Steve Kinane raised his eyes to the ceiling and walked over to the liquor cabinet where he poured a tot of brandy.
‘Here.’ He led Harriet to a chair at the dining table. ‘Drink this,’ he said, not unkindly.
Harriet took a sip, then proceeded to pour out a disjointed tale of woe.
Chattie found herself rooted to the spot by the whole extraordinary rigmarole and the contradictions that emerged. For, at the same time as Harriet hated Jack Barlow passionately, she appeared to be devastated at the thought of losing him. At the same time as he could be the most frustrating husband and Harriet the most misunderstood wife in the world, there was no way any other woman was going to get her hooks into him…
Brett slept through it all but finally the flow was stemmed somewhat and Harriet raised drenched blue eyes to Steve. ‘You do see that I have to go after him, don’t you?’ she said intensely.
He paused, and Chattie got the feeling Steve Kinane didn’t see that at all but knew when he was fighting against thunder. ‘Not right now, tomorrow morning will do,’ he said finally.
‘But—’
‘No, Harriet,’ he overrode her. ‘If you want to leave Brett with me and Slim, that’s the condition.’
Harriet hesitated, then got up and flung her arms around her him. ‘You’re a brick, Steve,’ she told him. ‘Mind if I sleep here tonight?’
He shook his head.
And, completely ignoring Chattie, Harriet scooped her offspring off the settee and waltzed out with him.
Chattie watched her go and blinked several times.
‘I know, it’s like being visited by a tornado.’ Steve looked wry.
‘I’m not sure if she loves him or hates him,’ Chattie said involuntarily, then put her hand to her mouth as Slim came in with a tray of coffee. ‘Pardon me, it has nothing to do with me.’
‘She’s besotted,’ Slim said severely, ‘but I’ve never known anyone with less tact or more capable of picking a fight than she is and the only way Jack can handle it at times is to run away. Excuse me, I’ll go and make sure she has all she needs.’
Steve Kinane grimaced as his housekeeper departed, and Chattie had to chuckle at his expression.
‘I would say Slim knows you all very well,’ she said humorously.
For the life of him, Steve Kinane couldn’t resist the glint of humour in those lovely grey eyes. ‘He’s the ultimate authority,’ he replied ruefully, then shrugged. ‘Harriet is a cousin but she lived with us after her parents separated so she’s more like a sister. Jack is the station foreman and they have their own house on another part of the property.’ His gaze narrowed on her then. ‘Obviously Mark didn’t tell you about her?’
Chattie shook her head as she got the feeling that the brief respite in their hostilities was over.

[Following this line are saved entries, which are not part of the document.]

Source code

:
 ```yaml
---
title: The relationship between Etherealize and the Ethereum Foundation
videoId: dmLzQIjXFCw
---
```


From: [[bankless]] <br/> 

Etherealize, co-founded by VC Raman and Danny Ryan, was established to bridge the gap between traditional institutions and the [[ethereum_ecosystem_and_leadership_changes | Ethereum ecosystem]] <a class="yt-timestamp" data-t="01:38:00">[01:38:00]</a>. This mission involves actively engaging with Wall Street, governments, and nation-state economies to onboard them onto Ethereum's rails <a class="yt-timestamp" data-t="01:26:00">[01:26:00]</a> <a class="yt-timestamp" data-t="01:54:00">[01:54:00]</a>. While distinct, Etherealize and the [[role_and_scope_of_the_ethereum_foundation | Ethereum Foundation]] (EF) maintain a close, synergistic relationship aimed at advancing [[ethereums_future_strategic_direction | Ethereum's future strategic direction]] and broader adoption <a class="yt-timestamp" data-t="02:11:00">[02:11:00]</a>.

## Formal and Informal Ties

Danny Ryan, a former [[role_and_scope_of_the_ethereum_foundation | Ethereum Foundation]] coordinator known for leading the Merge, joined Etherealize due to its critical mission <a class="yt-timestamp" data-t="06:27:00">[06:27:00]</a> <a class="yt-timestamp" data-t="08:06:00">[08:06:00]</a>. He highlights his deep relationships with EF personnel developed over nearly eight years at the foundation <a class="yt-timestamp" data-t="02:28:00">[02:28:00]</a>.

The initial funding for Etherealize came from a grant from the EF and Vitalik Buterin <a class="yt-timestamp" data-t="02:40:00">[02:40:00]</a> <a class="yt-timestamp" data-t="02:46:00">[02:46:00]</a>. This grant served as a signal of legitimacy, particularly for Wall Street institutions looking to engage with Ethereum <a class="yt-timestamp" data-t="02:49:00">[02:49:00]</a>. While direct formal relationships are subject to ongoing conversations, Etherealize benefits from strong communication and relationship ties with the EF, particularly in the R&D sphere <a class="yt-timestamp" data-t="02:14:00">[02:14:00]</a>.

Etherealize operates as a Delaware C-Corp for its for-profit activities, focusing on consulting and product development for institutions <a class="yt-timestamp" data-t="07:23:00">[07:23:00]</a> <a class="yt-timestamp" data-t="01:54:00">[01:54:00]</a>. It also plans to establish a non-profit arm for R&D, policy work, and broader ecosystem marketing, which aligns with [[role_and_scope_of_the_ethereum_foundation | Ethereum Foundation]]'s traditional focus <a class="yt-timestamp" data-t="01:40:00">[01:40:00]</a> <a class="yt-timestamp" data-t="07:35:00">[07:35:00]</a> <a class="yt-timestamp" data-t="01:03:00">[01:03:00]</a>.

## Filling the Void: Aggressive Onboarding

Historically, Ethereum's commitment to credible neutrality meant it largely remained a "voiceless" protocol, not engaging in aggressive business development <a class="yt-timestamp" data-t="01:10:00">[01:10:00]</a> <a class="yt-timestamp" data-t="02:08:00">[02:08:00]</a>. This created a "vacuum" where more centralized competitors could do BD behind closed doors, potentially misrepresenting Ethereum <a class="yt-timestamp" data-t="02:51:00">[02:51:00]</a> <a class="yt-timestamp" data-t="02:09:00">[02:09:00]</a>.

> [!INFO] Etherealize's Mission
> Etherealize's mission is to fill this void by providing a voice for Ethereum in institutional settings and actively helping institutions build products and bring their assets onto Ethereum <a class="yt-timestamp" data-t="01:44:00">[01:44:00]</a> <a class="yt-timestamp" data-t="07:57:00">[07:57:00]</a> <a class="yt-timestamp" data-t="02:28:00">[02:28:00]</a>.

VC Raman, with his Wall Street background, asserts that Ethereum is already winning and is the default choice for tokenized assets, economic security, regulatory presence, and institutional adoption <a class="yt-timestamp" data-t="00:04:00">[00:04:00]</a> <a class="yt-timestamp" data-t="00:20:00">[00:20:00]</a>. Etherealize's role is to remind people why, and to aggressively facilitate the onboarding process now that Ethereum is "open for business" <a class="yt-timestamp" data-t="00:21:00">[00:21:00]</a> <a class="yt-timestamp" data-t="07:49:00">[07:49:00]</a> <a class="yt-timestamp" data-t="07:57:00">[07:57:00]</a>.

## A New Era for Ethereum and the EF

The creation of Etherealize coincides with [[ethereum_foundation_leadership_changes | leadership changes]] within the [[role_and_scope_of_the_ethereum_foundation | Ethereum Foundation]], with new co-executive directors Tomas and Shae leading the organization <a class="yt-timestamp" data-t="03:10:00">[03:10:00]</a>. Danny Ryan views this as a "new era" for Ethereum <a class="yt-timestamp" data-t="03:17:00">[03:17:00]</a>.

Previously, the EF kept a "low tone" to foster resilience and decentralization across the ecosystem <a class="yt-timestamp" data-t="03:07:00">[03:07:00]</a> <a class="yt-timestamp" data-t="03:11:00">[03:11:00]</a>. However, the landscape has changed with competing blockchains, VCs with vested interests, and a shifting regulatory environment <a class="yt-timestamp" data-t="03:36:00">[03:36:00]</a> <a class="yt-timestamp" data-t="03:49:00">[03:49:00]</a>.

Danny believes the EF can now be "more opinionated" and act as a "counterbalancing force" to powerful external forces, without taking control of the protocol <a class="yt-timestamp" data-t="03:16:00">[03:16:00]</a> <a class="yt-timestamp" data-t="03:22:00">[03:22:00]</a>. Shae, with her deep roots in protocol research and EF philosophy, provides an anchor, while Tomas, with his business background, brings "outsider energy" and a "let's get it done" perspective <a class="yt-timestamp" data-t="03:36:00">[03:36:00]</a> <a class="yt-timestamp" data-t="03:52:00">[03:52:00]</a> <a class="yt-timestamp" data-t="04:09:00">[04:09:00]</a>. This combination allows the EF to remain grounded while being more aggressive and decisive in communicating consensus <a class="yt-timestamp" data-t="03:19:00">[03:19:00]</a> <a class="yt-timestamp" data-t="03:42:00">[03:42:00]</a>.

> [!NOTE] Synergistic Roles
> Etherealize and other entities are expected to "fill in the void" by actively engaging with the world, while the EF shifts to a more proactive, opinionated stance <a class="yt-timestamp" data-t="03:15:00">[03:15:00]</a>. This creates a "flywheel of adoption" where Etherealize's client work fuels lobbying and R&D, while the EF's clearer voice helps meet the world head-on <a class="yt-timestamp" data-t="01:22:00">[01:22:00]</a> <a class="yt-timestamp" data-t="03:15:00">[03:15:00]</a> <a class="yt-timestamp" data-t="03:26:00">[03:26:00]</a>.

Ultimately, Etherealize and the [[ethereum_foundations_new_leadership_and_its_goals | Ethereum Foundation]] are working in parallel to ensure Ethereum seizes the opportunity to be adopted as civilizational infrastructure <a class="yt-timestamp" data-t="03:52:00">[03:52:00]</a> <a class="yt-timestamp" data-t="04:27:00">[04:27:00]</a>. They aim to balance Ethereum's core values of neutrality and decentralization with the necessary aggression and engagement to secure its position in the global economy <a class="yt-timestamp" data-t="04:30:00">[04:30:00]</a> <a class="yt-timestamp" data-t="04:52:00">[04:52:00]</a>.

She was right. Steve Kinane joined his hands behind his head and studied her expressionlessly but comprehensively.
To cover her nerves, she murmured, ‘Why don’t I be mother?’ She picked up the silver coffee pot.
He let her pour the coffee, then added sugar but no milk to his.
Chattie did likewise and inhaled the fragrant aroma appreciatively.
‘There’s no way you can stay here against my wishes, Miss Winslow,’ he said grimly.
‘What about Mark’s wishes?’ she murmured. ‘Do you ignore them entirely?’
‘Since Mark neglected to advise me of any wishes at all in regard to you, I feel quite entitled to ignore them, whatever they are. I’m not even sure any exist,’ he added.
‘Look, I do know your brother and I’m perfectly entitled to…want to look him up,’ she said evenly.
‘How old are you?’ he shot back.
She blinked. ‘Twenty-two but why do you need to know?’
‘I get the feeling you’re too old for Mark,’ he drawled.
‘Well, as you now know, I’m not. We’re the same age.’
He ignored that. ‘How come you’re sashaying around the countryside when you should be teaching little girls to cook and sew? Unless you’re masquerading as a domestic science teacher?’
Chattie took a deep breath. ‘I don’t only teach girls, it’s a TAFE college, adult education in other words, and we’re on holiday at present.’
Steve Kinane formed one hand into a fist and laid it on the table. ‘That’s the other thing—you just don’t seem to be his type. Level-headed and domesticated are not what he usually goes for.’
‘If that’s a diplomatic way of saying I’m—’ she paused and amended herself, Make that my sister! ‘—not good enough for your brother—’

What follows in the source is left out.